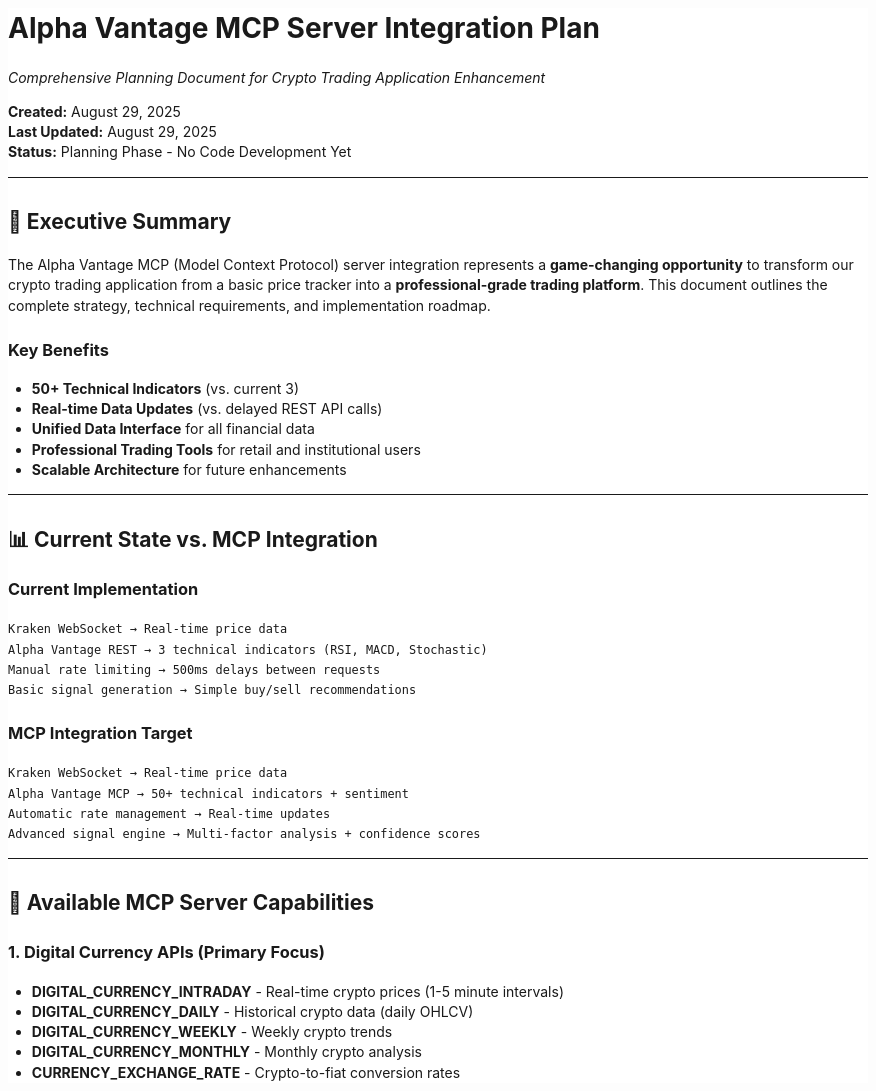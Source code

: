 # Alpha Vantage MCP Server Integration Plan
*Comprehensive Planning Document for Crypto Trading Application Enhancement*

**Created:** August 29, 2025  
**Last Updated:** August 29, 2025  
**Status:** Planning Phase - No Code Development Yet  

---

## 🎯 **Executive Summary**

The Alpha Vantage MCP (Model Context Protocol) server integration represents a **game-changing opportunity** to transform our crypto trading application from a basic price tracker into a **professional-grade trading platform**. This document outlines the complete strategy, technical requirements, and implementation roadmap.

### **Key Benefits**
- **50+ Technical Indicators** (vs. current 3)
- **Real-time Data Updates** (vs. delayed REST API calls)
- **Unified Data Interface** for all financial data
- **Professional Trading Tools** for retail and institutional users
- **Scalable Architecture** for future enhancements

---

## 📊 **Current State vs. MCP Integration**

### **Current Implementation**
```
Kraken WebSocket → Real-time price data
Alpha Vantage REST → 3 technical indicators (RSI, MACD, Stochastic)
Manual rate limiting → 500ms delays between requests
Basic signal generation → Simple buy/sell recommendations
```

### **MCP Integration Target**
```
Kraken WebSocket → Real-time price data
Alpha Vantage MCP → 50+ technical indicators + sentiment
Automatic rate management → Real-time updates
Advanced signal engine → Multi-factor analysis + confidence scores
```

---

## 🚀 **Available MCP Server Capabilities**

### **1. Digital Currency APIs (Primary Focus)**
- **DIGITAL_CURRENCY_INTRADAY** - Real-time crypto prices (1-5 minute intervals)
- **DIGITAL_CURRENCY_DAILY** - Historical crypto data (daily OHLCV)
- **DIGITAL_CURRENCY_WEEKLY** - Weekly crypto trends
- **DIGITAL_CURRENCY_MONTHLY** - Monthly crypto analysis
- **CURRENCY_EXCHANGE_RATE** - Crypto-to-fiat conversion rates
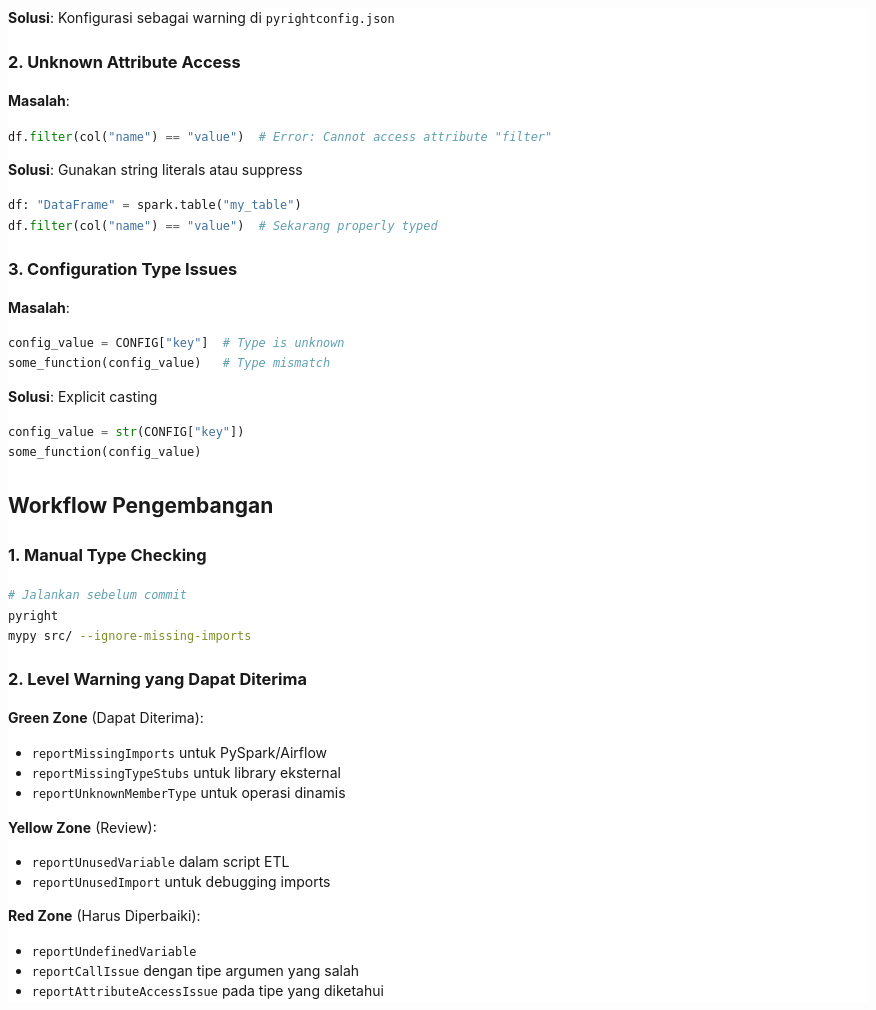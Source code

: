 **Solusi**: Konfigurasi sebagai warning di `pyrightconfig.json`

### 2. Unknown Attribute Access

**Masalah**:
```python
df.filter(col("name") == "value")  # Error: Cannot access attribute "filter"
```

**Solusi**: Gunakan string literals atau suppress
```python
df: "DataFrame" = spark.table("my_table")
df.filter(col("name") == "value")  # Sekarang properly typed
```

### 3. Configuration Type Issues

**Masalah**:
```python
config_value = CONFIG["key"]  # Type is unknown
some_function(config_value)   # Type mismatch
```

**Solusi**: Explicit casting
```python
config_value = str(CONFIG["key"])
some_function(config_value)
```

## Workflow Pengembangan

### 1. Manual Type Checking

```bash
# Jalankan sebelum commit
pyright
mypy src/ --ignore-missing-imports
```

### 2. Level Warning yang Dapat Diterima

**Green Zone** (Dapat Diterima):
- `reportMissingImports` untuk PySpark/Airflow
- `reportMissingTypeStubs` untuk library eksternal
- `reportUnknownMemberType` untuk operasi dinamis

**Yellow Zone** (Review):
- `reportUnusedVariable` dalam script ETL
- `reportUnusedImport` untuk debugging imports

**Red Zone** (Harus Diperbaiki):
- `reportUndefinedVariable`
- `reportCallIssue` dengan tipe argumen yang salah
- `reportAttributeAccessIssue` pada tipe yang diketahui
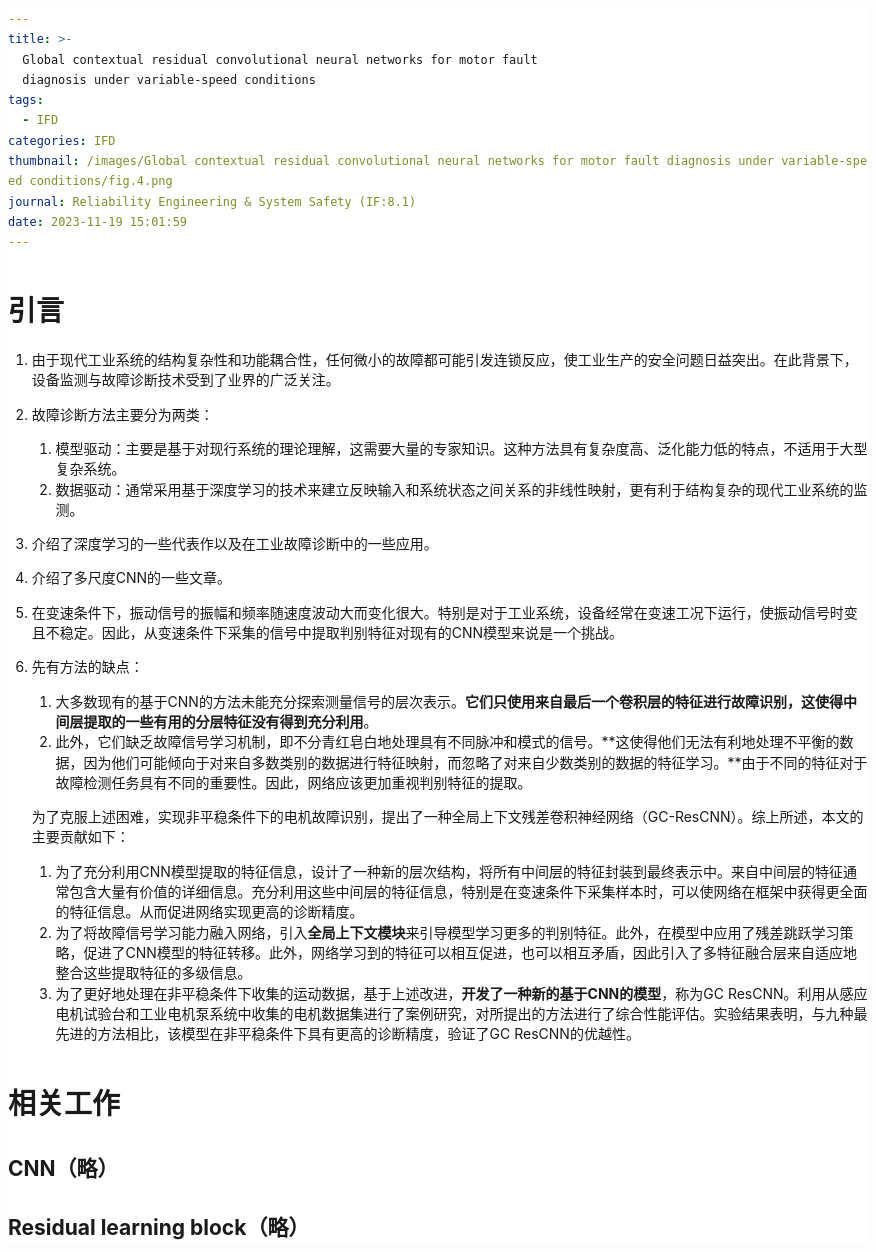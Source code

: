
 ```yaml
---
title: >-
  Global contextual residual convolutional neural networks for motor fault
  diagnosis under variable-speed conditions
tags:
  - IFD
categories: IFD
thumbnail: /images/Global contextual residual convolutional neural networks for motor fault diagnosis under variable-speed conditions/fig.4.png
journal: Reliability Engineering & System Safety (IF:8.1)
date: 2023-11-19 15:01:59
---
```


# 引言

1. 由于现代工业系统的结构复杂性和功能耦合性，任何微小的故障都可能引发连锁反应，使工业生产的安全问题日益突出。在此背景下，设备监测与故障诊断技术受到了业界的广泛关注。

2. 故障诊断方法主要分为两类：

   1. 模型驱动：主要是基于对现行系统的理论理解，这需要大量的专家知识。这种方法具有复杂度高、泛化能力低的特点，不适用于大型复杂系统。
   2. 数据驱动：通常采用基于深度学习的技术来建立反映输入和系统状态之间关系的非线性映射，更有利于结构复杂的现代工业系统的监测。

3. 介绍了深度学习的一些代表作以及在工业故障诊断中的一些应用。

4. 介绍了多尺度CNN的一些文章。

5. 在变速条件下，振动信号的振幅和频率随速度波动大而变化很大。特别是对于工业系统，设备经常在变速工况下运行，使振动信号时变且不稳定。因此，从变速条件下采集的信号中提取判别特征对现有的CNN模型来说是一个挑战。

6. 先有方法的缺点：

   1. 大多数现有的基于CNN的方法未能充分探索测量信号的层次表示。**它们只使用来自最后一个卷积层的特征进行故障识别，这使得中间层提取的一些有用的分层特征没有得到充分利用**。
   2. 此外，它们缺乏故障信号学习机制，即不分青红皂白地处理具有不同脉冲和模式的信号。**这使得他们无法有利地处理不平衡的数据，因为他们可能倾向于对来自多数类别的数据进行特征映射，而忽略了对来自少数类别的数据的特征学习。**由于不同的特征对于故障检测任务具有不同的重要性。因此，网络应该更加重视判别特征的提取。

   为了克服上述困难，实现非平稳条件下的电机故障识别，提出了一种全局上下文残差卷积神经网络（GC-ResCNN）。综上所述，本文的主要贡献如下：

   1. 为了充分利用CNN模型提取的特征信息，设计了一种新的层次结构，将所有中间层的特征封装到最终表示中。来自中间层的特征通常包含大量有价值的详细信息。充分利用这些中间层的特征信息，特别是在变速条件下采集样本时，可以使网络在框架中获得更全面的特征信息。从而促进网络实现更高的诊断精度。
   2. 为了将故障信号学习能力融入网络，引入**全局上下文模块**来引导模型学习更多的判别特征。此外，在模型中应用了残差跳跃学习策略，促进了CNN模型的特征转移。此外，网络学习到的特征可以相互促进，也可以相互矛盾，因此引入了多特征融合层来自适应地整合这些提取特征的多级信息。
   3. 为了更好地处理在非平稳条件下收集的运动数据，基于上述改进，**开发了一种新的基于CNN的模型**，称为GC ResCNN。利用从感应电机试验台和工业电机泵系统中收集的电机数据集进行了案例研究，对所提出的方法进行了综合性能评估。实验结果表明，与九种最先进的方法相比，该模型在非平稳条件下具有更高的诊断精度，验证了GC ResCNN的优越性。



# 相关工作

## CNN（略）

## Residual learning block（略）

= = =

▸ **Action item**
We ask that the entries above be copied exactly, with the pictures omitted.

▸ **Result of the task**
Source code

: # Alpha Vantage MCP Server Integration Plan
*Comprehensive Planning Document for Crypto Trading Application Enhancement*

**Created:** August 29, 2025  
**Last Updated:** August 29, 2025  
**Status:** Planning Phase - No Code Development Yet  

---

## 🎯 **Executive Summary**

The Alpha Vantage MCP (Model Context Protocol) server integration represents a **game-changing opportunity** to transform our crypto trading application from a basic price tracker into a **professional-grade trading platform**. This document outlines the complete strategy, technical requirements, and implementation roadmap.

### **Key Benefits**
- **50+ Technical Indicators** (vs. current 3)
- **Real-time Data Updates** (vs. delayed REST API calls)
- **Unified Data Interface** for all financial data
- **Professional Trading Tools** for retail and institutional users
- **Scalable Architecture** for future enhancements

---

## 📊 **Current State vs. MCP Integration**

### **Current Implementation**
```
Kraken WebSocket → Real-time price data
Alpha Vantage REST → 3 technical indicators (RSI, MACD, Stochastic)
Manual rate limiting → 500ms delays between requests
Basic signal generation → Simple buy/sell recommendations
```

### **MCP Integration Target**
```
Kraken WebSocket → Real-time price data
Alpha Vantage MCP → 50+ technical indicators + sentiment
Automatic rate management → Real-time updates
Advanced signal engine → Multi-factor analysis + confidence scores
```

---

## 🚀 **Available MCP Server Capabilities**

### **1. Digital Currency APIs (Primary Focus)**
- **DIGITAL_CURRENCY_INTRADAY** - Real-time crypto prices (1-5 minute intervals)
- **DIGITAL_CURRENCY_DAILY** - Historical crypto data (daily OHLCV)
- **DIGITAL_CURRENCY_WEEKLY** - Weekly crypto trends
- **DIGITAL_CURRENCY_MONTHLY** - Monthly crypto analysis
- **CURRENCY_EXCHANGE_RATE** - Crypto-to-fiat conversion rates
Source code

: **Solusi**: Konfigurasi sebagai warning di `pyrightconfig.json`

### 2. Unknown Attribute Access

**Masalah**:
```python
df.filter(col("name") == "value")  # Error: Cannot access attribute "filter"
```

**Solusi**: Gunakan string literals atau suppress
```python
df: "DataFrame" = spark.table("my_table")
df.filter(col("name") == "value")  # Sekarang properly typed
```

### 3. Configuration Type Issues

**Masalah**:
```python
config_value = CONFIG["key"]  # Type is unknown
some_function(config_value)   # Type mismatch
```

**Solusi**: Explicit casting
```python
config_value = str(CONFIG["key"])
some_function(config_value)
```

## Workflow Pengembangan

### 1. Manual Type Checking

```bash
# Jalankan sebelum commit
pyright
mypy src/ --ignore-missing-imports
```

### 2. Level Warning yang Dapat Diterima

**Green Zone** (Dapat Diterima):
- `reportMissingImports` untuk PySpark/Airflow
- `reportMissingTypeStubs` untuk library eksternal
- `reportUnknownMemberType` untuk operasi dinamis

**Yellow Zone** (Review):
- `reportUnusedVariable` dalam script ETL
- `reportUnusedImport` untuk debugging imports

**Red Zone** (Harus Diperbaiki):
- `reportUndefinedVariable`
- `reportCallIssue` dengan tipe argumen yang salah
- `reportAttributeAccessIssue` pada tipe yang diketahui
Source code

:
 ```yaml
---
title: >-
  Global contextual residual convolutional neural networks for motor fault
  diagnosis under variable-speed conditions
tags:
  - IFD
categories: IFD
thumbnail: /images/Global contextual residual convolutional neural networks for motor fault diagnosis under variable-speed conditions/fig.4.png
journal: Reliability Engineering & System Safety (IF:8.1)
date: 2023-11-19 15:01:59
---
```


# 引言

1. 由于现代工业系统的结构复杂性和功能耦合性，任何微小的故障都可能引发连锁反应，使工业生产的安全问题日益突出。在此背景下，设备监测与故障诊断技术受到了业界的广泛关注。

2. 故障诊断方法主要分为两类：

   1. 模型驱动：主要是基于对现行系统的理论理解，这需要大量的专家知识。这种方法具有复杂度高、泛化能力低的特点，不适用于大型复杂系统。
   2. 数据驱动：通常采用基于深度学习的技术来建立反映输入和系统状态之间关系的非线性映射，更有利于结构复杂的现代工业系统的监测。

3. 介绍了深度学习的一些代表作以及在工业故障诊断中的一些应用。

4. 介绍了多尺度CNN的一些文章。

5. 在变速条件下，振动信号的振幅和频率随速度波动大而变化很大。特别是对于工业系统，设备经常在变速工况下运行，使振动信号时变且不稳定。因此，从变速条件下采集的信号中提取判别特征对现有的CNN模型来说是一个挑战。

6. 先有方法的缺点：

   1. 大多数现有的基于CNN的方法未能充分探索测量信号的层次表示。**它们只使用来自最后一个卷积层的特征进行故障识别，这使得中间层提取的一些有用的分层特征没有得到充分利用**。
   2. 此外，它们缺乏故障信号学习机制，即不分青红皂白地处理具有不同脉冲和模式的信号。**这使得他们无法有利地处理不平衡的数据，因为他们可能倾向于对来自多数类别的数据进行特征映射，而忽略了对来自少数类别的数据的特征学习。**由于不同的特征对于故障检测任务具有不同的重要性。因此，网络应该更加重视判别特征的提取。

   为了克服上述困难，实现非平稳条件下的电机故障识别，提出了一种全局上下文残差卷积神经网络（GC-ResCNN）。综上所述，本文的主要贡献如下：

   1. 为了充分利用CNN模型提取的特征信息，设计了一种新的层次结构，将所有中间层的特征封装到最终表示中。来自中间层的特征通常包含大量有价值的详细信息。充分利用这些中间层的特征信息，特别是在变速条件下采集样本时，可以使网络在框架中获得更全面的特征信息。从而促进网络实现更高的诊断精度。
   2. 为了将故障信号学习能力融入网络，引入**全局上下文模块**来引导模型学习更多的判别特征。此外，在模型中应用了残差跳跃学习策略，促进了CNN模型的特征转移。此外，网络学习到的特征可以相互促进，也可以相互矛盾，因此引入了多特征融合层来自适应地整合这些提取特征的多级信息。
   3. 为了更好地处理在非平稳条件下收集的运动数据，基于上述改进，**开发了一种新的基于CNN的模型**，称为GC ResCNN。利用从感应电机试验台和工业电机泵系统中收集的电机数据集进行了案例研究，对所提出的方法进行了综合性能评估。实验结果表明，与九种最先进的方法相比，该模型在非平稳条件下具有更高的诊断精度，验证了GC ResCNN的优越性。



# 相关工作

## CNN（略）

## Residual learning block（略）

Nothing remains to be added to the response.